Эмоциональный эффект от перформанса Кадана (он назывался «Замедление. Остановка») заключался в равновесии между эстетическим и интеллектуальным началами. Это была какая-то хорошая, большая, настоящая волна, которая охватывала тебя и выплёскивала уровнем выше. Ради одного этого перформанса стоило посетить «10.10.10».

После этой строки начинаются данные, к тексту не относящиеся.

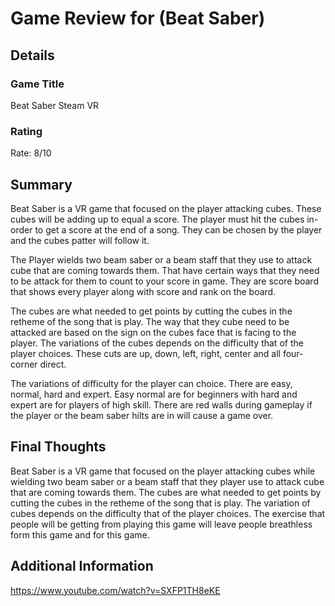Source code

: # Game Review for (Beat Saber)

## Details

### Game Title
Beat Saber Steam VR

### Rating
Rate: 8/10

## Summary
  Beat Saber is a VR game that focused on the player attacking cubes. These cubes will be adding up to equal a score. The player must hit the cubes in-order to get a score at the end of a song. They can be chosen by the player and the cubes patter will follow it.
  
  The Player wields two beam saber or a beam staff that they use to attack cube that are coming towards them. That have certain ways that they need to be attack for them to count to your score in game. They are score board that shows every player along with score and rank on the board.
  
  The cubes are what needed to get points by cutting the cubes in the retheme of the song that is play. The way that they cube need to be attacked are based on the sign on the cubes face that is facing to the player. The variations of the cubes depends on the difficulty that of the player choices. These cuts are up, down, left, right, center and all four-corner direct.  
  
  The variations of difficulty for the player can choice. There are easy, normal, hard and expert. Easy normal are for beginners with hard and expert are for players of high skill. There are red walls during gameplay if the player or the beam saber hilts are in will cause a game over.

## Final Thoughts
  Beat Saber is a VR game that focused on the player attacking cubes while wielding two beam saber or a beam staff that they player use to attack cube that are coming towards them. The cubes are what needed to get points by cutting the cubes in the retheme of the song that is play. The variation of cubes depends on the difficulty that of the player choices. The exercise that people will be getting from playing this game will leave people breathless form this game and for this game.

## Additional Information
https://www.youtube.com/watch?v=SXFP1TH8eKE

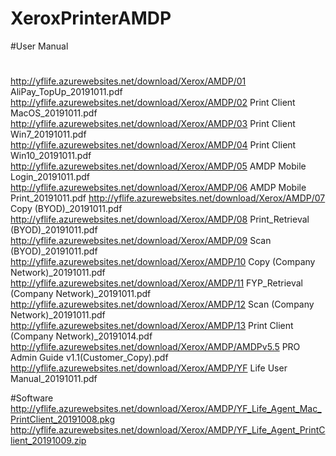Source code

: # XeroxPrinterAMDP
 
#User Manual

#
http://yflife.azurewebsites.net/download/Xerox/AMDP/01 AliPay_TopUp_20191011.pdf
http://yflife.azurewebsites.net/download/Xerox/AMDP/02 Print Client MacOS_20191011.pdf
http://yflife.azurewebsites.net/download/Xerox/AMDP/03 Print Client Win7_20191011.pdf
http://yflife.azurewebsites.net/download/Xerox/AMDP/04 Print Client Win10_20191011.pdf
http://yflife.azurewebsites.net/download/Xerox/AMDP/05 AMDP Mobile Login_20191011.pdf
http://yflife.azurewebsites.net/download/Xerox/AMDP/06 AMDP Mobile Print_20191011.pdf
http://yflife.azurewebsites.net/download/Xerox/AMDP/07 Copy (BYOD)_20191011.pdf
http://yflife.azurewebsites.net/download/Xerox/AMDP/08 Print_Retrieval (BYOD)_20191011.pdf
http://yflife.azurewebsites.net/download/Xerox/AMDP/09 Scan (BYOD)_20191011.pdf
http://yflife.azurewebsites.net/download/Xerox/AMDP/10 Copy (Company Network)_20191011.pdf
http://yflife.azurewebsites.net/download/Xerox/AMDP/11 FYP_Retrieval (Company Network)_20191011.pdf
http://yflife.azurewebsites.net/download/Xerox/AMDP/12 Scan (Company Network)_20191011.pdf
http://yflife.azurewebsites.net/download/Xerox/AMDP/13 Print Client (Company Network)_20191014.pdf
http://yflife.azurewebsites.net/download/Xerox/AMDP/AMDPv5.5 PRO Admin Guide v1.1(Customer_Copy).pdf
http://yflife.azurewebsites.net/download/Xerox/AMDP/YF Life User Manual_20191011.pdf

#Software
http://yflife.azurewebsites.net/download/Xerox/AMDP/YF_Life_Agent_Mac_PrintClient_20191008.pkg
http://yflife.azurewebsites.net/download/Xerox/AMDP/YF_Life_Agent_PrintClient_20191009.zip
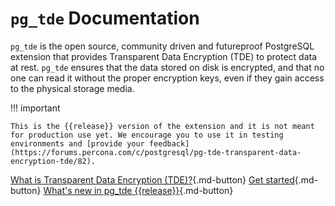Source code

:# `pg_tde` Documentation

`pg_tde` is the open source, community driven and futureproof PostgreSQL extension that provides Transparent Data Encryption (TDE) to protect data at rest. `pg_tde` ensures that the data stored on disk is encrypted, and that no one can read it without the proper encryption keys, even if they gain access to the physical storage media.

!!! important

    This is the {{release}} version of the extension and it is not meant for production use yet. We encourage you to use it in testing environments and [provide your feedback](https://forums.percona.com/c/postgresql/pg-tde-transparent-data-encryption-tde/82). 

[What is Transparent Data Encryption (TDE)?](index/index.md){.md-button}
[Get started](install.md){.md-button}
[What's new in pg_tde {{release}}](release-notes/release-notes.md){.md-button}
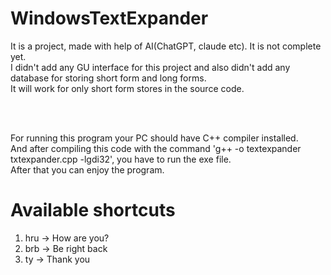 # WindowsTextExpander
It is a project, made with help of AI(ChatGPT, claude etc). It is not complete yet. <br>
I didn't add any GU interface for this project and also didn't add any database for storing short form and long forms. <br>
It will work for only short form stores in the source code.

<br> <br>

For running this program your PC should have C++ compiler installed. <br>
And after compiling this code with the command 'g++ -o textexpander txtexpander.cpp -lgdi32', you have to run the exe file. <br>
After that you can  enjoy the program. <br>

# Available shortcuts

1. hru -> How are you?
2. brb -> Be right back
3. ty -> Thank you

<br>
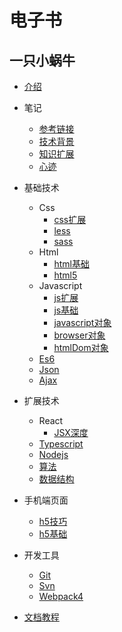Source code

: # 电子书

## 一只小蜗牛

* [介绍](README.md)

* 笔记
    * [参考链接](doc/note/参考链接.md)
    * [技术背景](doc/note/技术背景.md)
    * [知识扩展](doc/note/知识扩展.md)
    * [心迹](doc/note/心迹.md)

* 基础技术
    * Css
        * [css扩展](doc/primary/css/css扩展.md)
        * [less](doc/primary/css/less.md)
        * [sass](doc/primary/css/sass.md)
    * Html
        * [html基础](doc/primary/html/html基础.md)
        * [html5](doc/primary/html/html5.md)
    * Javascript
        * [js扩展](doc/primary/JavaScript/js扩展.md)
        * [js基础](doc/primary/JavaScript/js基础.md)
        * [javascript对象](doc/primary/JavaScript/javascript对象.md)
        * [browser对象](doc/primary/JavaScript/browser对象.md)
        * [htmlDom对象](doc/primary/JavaScript/htmlDom对象.md)
    * [Es6](doc/primary/es6.md)
    * [Json](doc/primary/Json.md)
    * [Ajax](doc/primary/Ajax.md)

* 扩展技术
    * React
        * [JSX深度](doc/extend/react/r1.md)
    * [Typescript](doc/extend/typescript.md)
    * [Nodejs](doc/extend/nodejs.md)
    * [算法](doc/extend/算法.md)
    * [数据结构](doc/extend/数据结构.md)

* 手机端页面
    * [h5技巧](doc/h5/h5技巧.md)
    * [h5基础](doc/h5/h5基础.md)

* 开发工具
    * [Git](doc/tool/Git.md)
    * [Svn](doc/tool/Svn.md)
    * [Webpack4](doc/tool/Webpack4.md)


* [文档教程](https://blog.csdn.net/u012067966/article/details/50736647)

Но несколько слов о прочих участниках проекта. Лариса Бабий выступала накануне отъезда на родину, в США, и просто пыталась передать свое состояние. Перформанс назывался «Отчуждение». Лариса коряво говорила на чужом для неё русском, переживая за здоровье своих родных, представителей украинской диаспоры, на тот случай, если они узнают, что она использовала «вражу мову». Одновременно Лариса, не глядя, печатала в ноутбуке по-английски, строки проецировались на экран, выходила какая-то абракадабра. Её 10 минут истекли как раз, когда она расслабилась и заговорила вроде бы о главном... Хороший, актуальный (ток-шоу) и в то же время вечный (смерть) образ.

Перформансы танцовщиков Вероники Костевич и Виталия Сороки смотреть было приятно — как всегда приятно наблюдать свободное владение своим инструментом, в данном случае, телом. Как сформулировала Вероника, для неё её собственное тело, то есть развитие его способностей, и стало главным итогом десятилетия. Виталий Сорока дополнительно предложил быть чутче к окружающим нас звукам: танцуя в тишине, он создавал музыку своим танцем: шорохом плаща, скрипом пола, звуком тяжести своего тела, опускающегося на пол. Ещё один актёр «двигательного жанра», Александр Лебедев, между двух стульев развернул перформанс «Роуд ту Хелл», анимировав эшеровский рисунок с перевёрнутыми лестницами.

Что характерно, зрители после окончания представления не задали ни одного вопроса, несмотря на приглашение Ларисы Венедиктовой. Наверное, они очень спешили домой, в свои собственные «перформансы». Может, напрасно? Ведь нас предупредили - отчуждение и есть та самая роуд ту хелл.